The meetings were a chance to strengthen space cooperation between France and Korea around the SCO, which was announced in Paris at the One Planet Summit in December and officially launched at the Toulouse Space Show last week. This CNES initiative is being pursued as part of a vast international partnership with space agencies and other organizations, which agree to share data, pool resources and work together to develop the SCO, which will help us better understand and measure the impacts of climate change and provide decision support to help combat it.
France and South Korea have been working together successfully in space for over 30 years. France has regularly supported the development of South Korea’s space programme by building satellites, designing scientific instruments and equipment and providing launch services. Since the early 2000s, CNES has been involved in the development of KARI’s Earth-observing satellites as well as the design and management of its launch facilities. Since 2015, under an inter-agency agreement, various new actions have been initiated by the two partners, including assistance for the development of the ground segment for South Korea’s new KSLV-2 launch vehicle and support for the rollout of its KASS satellite navigation system, developed by KARI with Thales Alenia Space as prime contractor.

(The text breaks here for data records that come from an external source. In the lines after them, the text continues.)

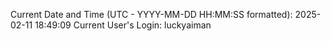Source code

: Current Date and Time (UTC - YYYY-MM-DD HH:MM:SS formatted): 2025-02-11 18:49:09
Current User's Login: luckyaiman
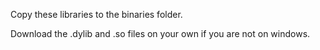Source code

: Copy these libraries to the binaries folder.

Download the .dylib and .so files on your own if you are not on windows.
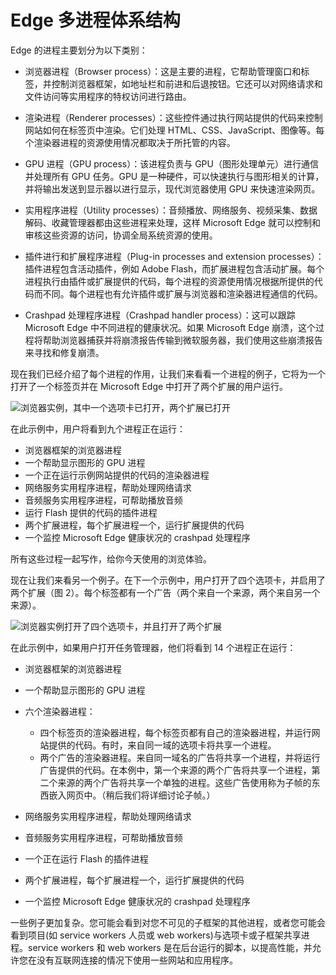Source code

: # Edge 多进程体系结构

Edge 的进程主要划分为以下类别：

- 浏览器进程（Browser process）：这是主要的进程，它帮助管理窗口和标签，并控制浏览器框架，如地址栏和前进和后退按钮。它还可以对网络请求和文件访问等实用程序的特权访问进行路由。

- 渲染进程（Renderer processes）：这些控件通过执行网站提供的代码来控制网站如何在标签页中渲染。它们处理 HTML、CSS、JavaScript、图像等。每个渲染器进程的资源使用情况都取决于所托管的内容。

- GPU 进程（GPU process）：该进程负责与 GPU（图形处理单元）进行通信并处理所有 GPU 任务。GPU 是一种硬件，可以快速执行与图形相关的计算，并将输出发送到显示器以进行显示，现代浏览器使用 GPU 来快速渲染网页。

- 实用程序进程（Utility processes）：音频播放、网络服务、视频采集、数据解码、收藏管理器都由这些进程来处理，这样 Microsoft Edge 就可以控制和审核这些资源的访问，协调全局系统资源的使用。

- 插件进行和扩展程序进程（Plug-in processes and extension processes）：插件进程包含活动插件，例如 Adobe Flash，而扩展进程包含活动扩展。每个进程执行由插件或扩展提供的代码，每个进程的资源使用情况根据所提供的代码而不同。每个进程也有允许插件或扩展与浏览器和渲染器进程通信的代码。

- Crashpad 处理程序进程（Crashpad handler process）：这可以跟踪 Microsoft Edge 中不同进程的健康状况。如果 Microsoft Edge 崩溃，这个过程将帮助浏览器捕获并将崩溃报告传输到微软服务器，我们使用这些崩溃报告来寻找和修复崩溃。

现在我们已经介绍了每个进程的作用，让我们来看看一个进程的例子，它将为一个打开了一个标签页并在 Microsoft Edge 中打开了两个扩展的用户运行。

![浏览器实例，其中一个选项卡已打开，两个扩展已打开](https://s1.ax1x.com/2020/10/18/0j12Wj.png)

在此示例中，用户将看到九个进程正在运行：

- 浏览器框架的浏览器进程
- 一个帮助显示图形的 GPU 进程
- 一个正在运行示例网站提供的代码的渲染器进程
- 网络服务实用程序进程，帮助处理网络请求
- 音频服务实用程序进程，可帮助播放音频
- 运行 Flash 提供的代码的插件进程
- 两个扩展进程，每个扩展进程一个，运行扩展提供的代码
- 一个监控 Microsoft Edge 健康状况的 crashpad 处理程序

所有这些过程一起写作，给你今天使用的浏览体验。

现在让我们来看另一个例子。在下一个示例中，用户打开了四个选项卡，并启用了两个扩展（图 2）。每个标签都有一个广告（两个来自一个来源，两个来自另一个来源）。

![浏览器实例打开了四个选项卡，并且打开了两个扩展](https://s1.ax1x.com/2020/10/18/0j1qfJ.png)

在此示例中，如果用户打开任务管理器，他们将看到 14 个进程正在运行：

- 浏览器框架的浏览器进程
- 一个帮助显示图形的 GPU 进程
- 六个渲染器进程：

  - 四个标签页的渲染器进程，每个标签页都有自己的渲染器进程，并运行网站提供的代码。有时，来自同一域的选项卡将共享一个进程。
  - 两个广告的渲染器进程。来自同一域名的广告将共享一个进程，并将运行广告提供的代码。在本例中，第一个来源的两个广告将共享一个进程，第二个来源的两个广告将共享一个单独的进程。这些广告使用称为子帧的东西嵌入网页中。（稍后我们将详细讨论子帧。）

- 网络服务实用程序进程，帮助处理网络请求
- 音频服务实用程序进程，可帮助播放音频
- 一个正在运行 Flash 的插件进程
- 两个扩展进程，每个扩展进程一个，运行扩展提供的代码
- 一个监控 Microsoft Edge 健康状况的 crashpad 处理程序

一些例子更加复杂。您可能会看到对您不可见的子框架的其他进程，或者您可能会看到项目(如 service workers 人员或 web workers)与选项卡或子框架共享进程。service workers 和 web workers 是在后台运行的脚本，以提高性能，并允许您在没有互联网连接的情况下使用一些网站和应用程序。
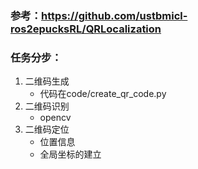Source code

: ### 参考：https://github.com/ustbmicl-ros2epucksRL/QRLocalization
### 任务分步：
1. 二维码生成
    - 代码在code/create_qr_code.py
2. 二维码识别
    - opencv
3. 二维码定位
    - 位置信息
    - 全局坐标的建立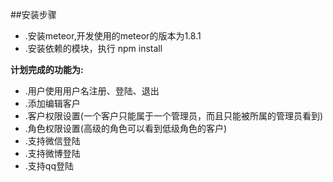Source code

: ##安装步骤
* .安装meteor,开发使用的meteor的版本为1.8.1
* .安装依赖的模块，执行 npm install

**计划完成的功能为:**
  * .用户使用用户名注册、登陆、退出
  * .添加编辑客户
  * .客户权限设置(一个客户只能属于一个管理员，而且只能被所属的管理员看到)
  * .角色权限设置(高级的角色可以看到低级角色的客户)
  * .支持微信登陆
  * .支持微博登陆
  * .支持qq登陆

After the meetings, Jean-Yves Le Gall said: “Since my first visit to South Korea for the first France-Korea space days in 1987, it’s always been a huge pleasure to come back to this country. Today, the decision by KARI and the KMA to work with CNES to deliver the SCO reflects Korea’s resolute commitment to fight climate change. It’s a new milestone in the cooperation between our two countries in space, and I look forward to taking it a step further during President Moon’s visit to France in October.”